### ASSIGNMENT
Below are the records; count how many of their lines hold the string "사용자를" and give the number alone.

____ RECORDS FOR PROCESSING

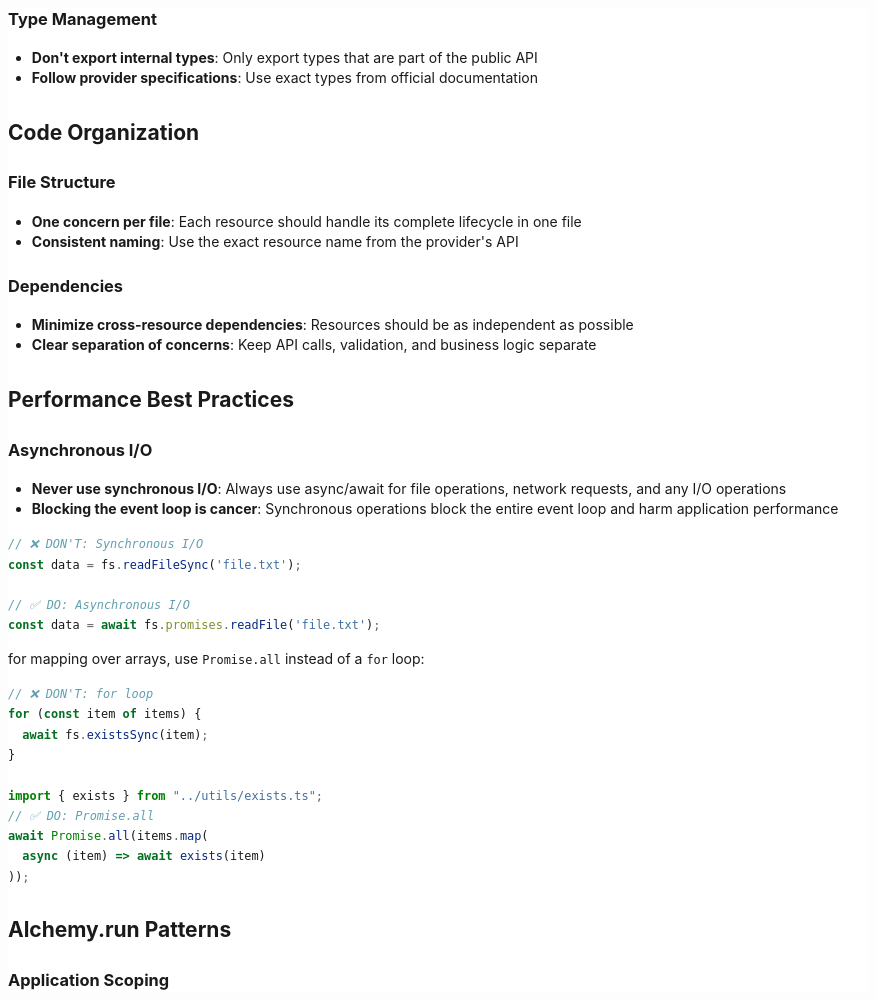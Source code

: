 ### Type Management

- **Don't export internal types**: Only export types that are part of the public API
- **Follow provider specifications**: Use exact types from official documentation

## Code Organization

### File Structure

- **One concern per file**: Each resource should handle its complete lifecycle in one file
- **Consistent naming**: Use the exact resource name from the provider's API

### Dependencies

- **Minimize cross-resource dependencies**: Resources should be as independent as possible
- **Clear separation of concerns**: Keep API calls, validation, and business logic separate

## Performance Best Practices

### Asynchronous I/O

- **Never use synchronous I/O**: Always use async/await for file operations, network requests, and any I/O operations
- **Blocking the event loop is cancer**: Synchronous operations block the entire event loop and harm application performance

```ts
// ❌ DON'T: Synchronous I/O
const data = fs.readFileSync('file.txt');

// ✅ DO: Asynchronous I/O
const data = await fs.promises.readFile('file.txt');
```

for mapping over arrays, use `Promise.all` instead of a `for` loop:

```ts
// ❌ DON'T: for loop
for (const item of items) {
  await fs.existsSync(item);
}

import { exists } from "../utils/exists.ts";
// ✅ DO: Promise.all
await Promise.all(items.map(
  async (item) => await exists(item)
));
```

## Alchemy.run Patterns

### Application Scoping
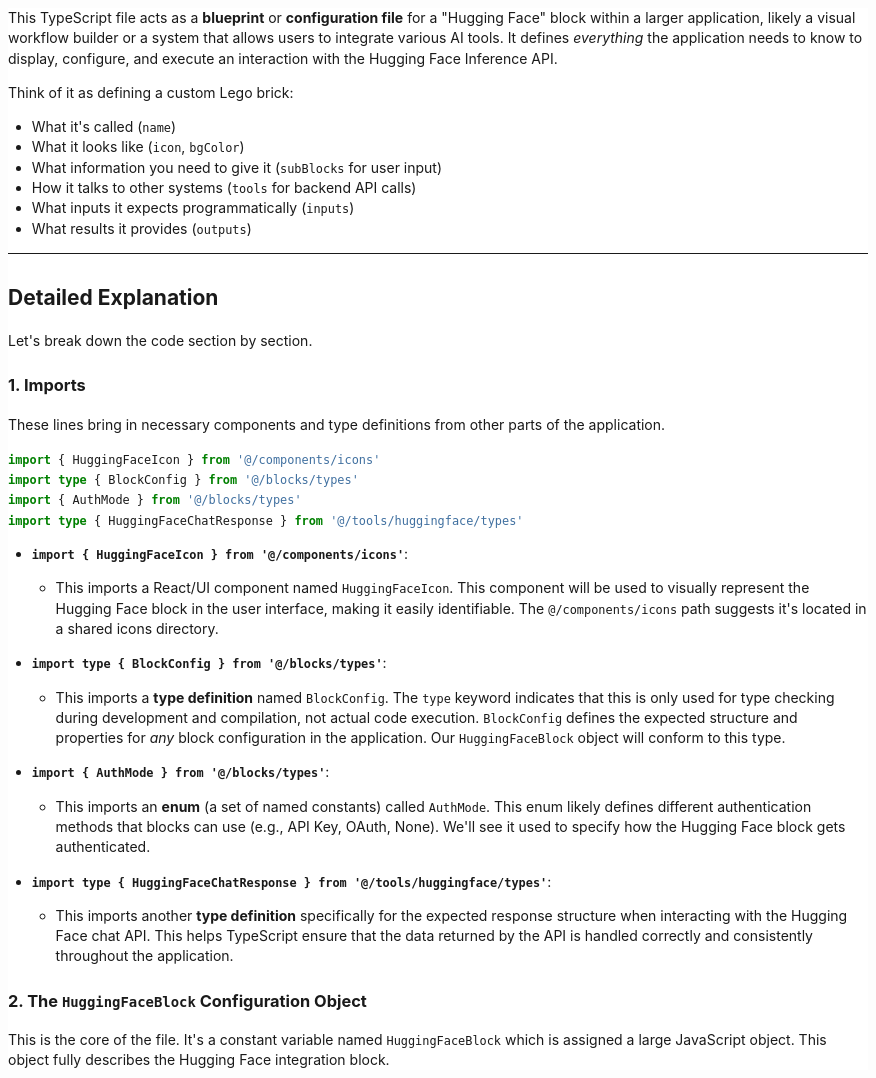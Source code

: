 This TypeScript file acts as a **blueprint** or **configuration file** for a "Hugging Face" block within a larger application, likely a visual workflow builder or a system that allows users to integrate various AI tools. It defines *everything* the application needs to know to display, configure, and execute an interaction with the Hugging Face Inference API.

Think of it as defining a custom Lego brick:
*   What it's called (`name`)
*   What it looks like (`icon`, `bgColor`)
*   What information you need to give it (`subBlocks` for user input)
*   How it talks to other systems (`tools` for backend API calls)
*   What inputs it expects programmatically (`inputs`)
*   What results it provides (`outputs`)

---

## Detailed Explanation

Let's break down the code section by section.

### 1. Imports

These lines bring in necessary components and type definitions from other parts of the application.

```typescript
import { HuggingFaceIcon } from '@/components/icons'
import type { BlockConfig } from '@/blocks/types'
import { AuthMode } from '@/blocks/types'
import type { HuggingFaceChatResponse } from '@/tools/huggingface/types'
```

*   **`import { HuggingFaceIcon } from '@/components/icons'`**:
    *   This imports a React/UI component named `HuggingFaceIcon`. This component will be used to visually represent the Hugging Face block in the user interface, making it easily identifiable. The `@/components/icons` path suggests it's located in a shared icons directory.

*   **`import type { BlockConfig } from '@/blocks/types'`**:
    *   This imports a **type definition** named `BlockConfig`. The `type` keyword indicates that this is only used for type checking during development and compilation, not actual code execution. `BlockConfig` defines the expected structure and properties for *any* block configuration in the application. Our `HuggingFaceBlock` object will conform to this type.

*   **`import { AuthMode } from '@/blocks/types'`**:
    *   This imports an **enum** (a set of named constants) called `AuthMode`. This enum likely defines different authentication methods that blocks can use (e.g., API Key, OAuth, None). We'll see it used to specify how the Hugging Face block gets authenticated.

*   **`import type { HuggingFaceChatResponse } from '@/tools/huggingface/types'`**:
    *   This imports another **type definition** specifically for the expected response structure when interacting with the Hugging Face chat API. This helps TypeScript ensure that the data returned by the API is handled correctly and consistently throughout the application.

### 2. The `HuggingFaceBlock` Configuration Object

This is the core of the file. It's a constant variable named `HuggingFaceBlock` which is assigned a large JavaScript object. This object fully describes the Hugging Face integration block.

________
____ RECORDS FOR PROCESSING

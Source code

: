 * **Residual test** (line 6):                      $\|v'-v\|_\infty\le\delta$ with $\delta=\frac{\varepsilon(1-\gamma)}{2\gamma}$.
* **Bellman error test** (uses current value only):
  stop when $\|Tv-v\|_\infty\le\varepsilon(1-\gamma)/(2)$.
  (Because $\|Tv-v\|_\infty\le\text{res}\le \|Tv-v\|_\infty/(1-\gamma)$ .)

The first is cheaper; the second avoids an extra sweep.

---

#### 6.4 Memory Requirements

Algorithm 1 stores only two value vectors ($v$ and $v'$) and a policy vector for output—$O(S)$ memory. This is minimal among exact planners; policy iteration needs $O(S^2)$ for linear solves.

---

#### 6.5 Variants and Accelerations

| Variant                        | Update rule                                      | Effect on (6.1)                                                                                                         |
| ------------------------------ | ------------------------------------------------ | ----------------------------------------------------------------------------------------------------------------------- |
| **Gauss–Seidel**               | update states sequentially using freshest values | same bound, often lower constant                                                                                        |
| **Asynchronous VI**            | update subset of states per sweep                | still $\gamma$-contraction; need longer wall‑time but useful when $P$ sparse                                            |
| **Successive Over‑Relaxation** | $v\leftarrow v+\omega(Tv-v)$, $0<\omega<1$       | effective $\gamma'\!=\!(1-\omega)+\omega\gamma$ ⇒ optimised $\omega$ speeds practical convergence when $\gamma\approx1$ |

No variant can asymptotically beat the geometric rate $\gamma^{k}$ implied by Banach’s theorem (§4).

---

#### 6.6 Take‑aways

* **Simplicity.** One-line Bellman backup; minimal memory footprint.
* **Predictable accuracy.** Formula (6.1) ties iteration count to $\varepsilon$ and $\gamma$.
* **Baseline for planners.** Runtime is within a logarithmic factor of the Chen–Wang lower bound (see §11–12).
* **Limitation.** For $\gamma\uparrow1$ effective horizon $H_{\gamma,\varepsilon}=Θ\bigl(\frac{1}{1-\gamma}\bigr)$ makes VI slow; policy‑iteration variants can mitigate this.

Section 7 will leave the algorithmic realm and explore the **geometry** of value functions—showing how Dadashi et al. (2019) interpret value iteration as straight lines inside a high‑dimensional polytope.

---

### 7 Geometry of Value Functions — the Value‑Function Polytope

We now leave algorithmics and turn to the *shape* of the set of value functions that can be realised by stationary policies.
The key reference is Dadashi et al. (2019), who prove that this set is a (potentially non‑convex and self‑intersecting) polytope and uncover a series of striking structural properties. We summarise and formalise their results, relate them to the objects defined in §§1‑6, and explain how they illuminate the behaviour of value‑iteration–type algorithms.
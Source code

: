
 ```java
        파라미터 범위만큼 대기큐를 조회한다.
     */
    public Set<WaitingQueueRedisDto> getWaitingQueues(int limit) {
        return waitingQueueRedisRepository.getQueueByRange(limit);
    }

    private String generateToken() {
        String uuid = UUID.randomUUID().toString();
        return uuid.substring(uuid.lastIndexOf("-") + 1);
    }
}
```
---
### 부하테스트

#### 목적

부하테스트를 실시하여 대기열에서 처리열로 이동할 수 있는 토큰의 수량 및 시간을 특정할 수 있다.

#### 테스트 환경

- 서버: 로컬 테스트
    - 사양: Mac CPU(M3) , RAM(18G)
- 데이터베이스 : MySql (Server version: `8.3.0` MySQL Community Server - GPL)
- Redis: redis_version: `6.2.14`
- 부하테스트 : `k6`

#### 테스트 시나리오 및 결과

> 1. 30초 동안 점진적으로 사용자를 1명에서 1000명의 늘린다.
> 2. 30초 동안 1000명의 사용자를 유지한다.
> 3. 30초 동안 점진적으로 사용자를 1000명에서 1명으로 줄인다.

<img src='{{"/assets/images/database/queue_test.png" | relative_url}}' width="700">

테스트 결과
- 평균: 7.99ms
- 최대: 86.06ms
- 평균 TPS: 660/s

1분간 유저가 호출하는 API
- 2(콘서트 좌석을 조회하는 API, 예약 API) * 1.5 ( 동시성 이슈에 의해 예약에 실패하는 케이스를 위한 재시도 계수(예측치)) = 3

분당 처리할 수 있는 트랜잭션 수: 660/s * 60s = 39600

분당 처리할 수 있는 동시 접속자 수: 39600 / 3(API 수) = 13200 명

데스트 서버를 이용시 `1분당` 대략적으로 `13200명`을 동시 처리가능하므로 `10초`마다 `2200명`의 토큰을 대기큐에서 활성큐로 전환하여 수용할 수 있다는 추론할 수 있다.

________

### RESPONSE AREA
3